TASK DESCRIPTION:
Tell me how many lines in the data include "file", and keep the reply to that number.

═════ SOURCE MATERIAL

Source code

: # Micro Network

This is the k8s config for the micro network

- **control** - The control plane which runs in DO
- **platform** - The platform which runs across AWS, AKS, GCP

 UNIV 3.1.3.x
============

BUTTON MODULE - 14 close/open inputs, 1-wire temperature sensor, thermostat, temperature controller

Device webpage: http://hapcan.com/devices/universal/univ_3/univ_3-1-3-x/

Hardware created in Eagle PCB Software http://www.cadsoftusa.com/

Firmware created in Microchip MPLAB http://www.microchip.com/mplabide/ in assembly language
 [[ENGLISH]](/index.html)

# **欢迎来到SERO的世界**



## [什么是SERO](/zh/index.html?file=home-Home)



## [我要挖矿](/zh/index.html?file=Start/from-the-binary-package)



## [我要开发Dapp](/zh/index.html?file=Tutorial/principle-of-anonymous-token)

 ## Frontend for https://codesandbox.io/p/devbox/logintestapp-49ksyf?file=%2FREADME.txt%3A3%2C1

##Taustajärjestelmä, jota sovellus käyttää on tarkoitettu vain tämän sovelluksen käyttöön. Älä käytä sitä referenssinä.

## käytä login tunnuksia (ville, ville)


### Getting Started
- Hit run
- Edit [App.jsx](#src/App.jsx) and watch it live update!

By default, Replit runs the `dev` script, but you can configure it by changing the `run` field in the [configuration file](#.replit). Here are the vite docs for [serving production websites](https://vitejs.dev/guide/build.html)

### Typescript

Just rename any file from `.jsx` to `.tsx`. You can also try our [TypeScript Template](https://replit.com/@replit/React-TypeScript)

══════════
═════ SOURCE MATERIAL

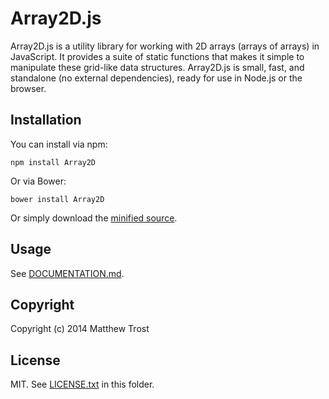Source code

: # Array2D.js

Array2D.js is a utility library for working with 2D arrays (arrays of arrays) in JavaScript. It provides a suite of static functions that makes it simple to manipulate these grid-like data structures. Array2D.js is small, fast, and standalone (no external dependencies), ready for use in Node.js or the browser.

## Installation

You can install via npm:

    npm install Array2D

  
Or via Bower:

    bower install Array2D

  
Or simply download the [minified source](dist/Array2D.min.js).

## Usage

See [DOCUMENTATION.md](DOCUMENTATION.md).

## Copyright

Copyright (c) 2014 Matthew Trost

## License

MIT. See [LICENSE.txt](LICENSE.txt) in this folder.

══════════

ANSWER SPACE:
6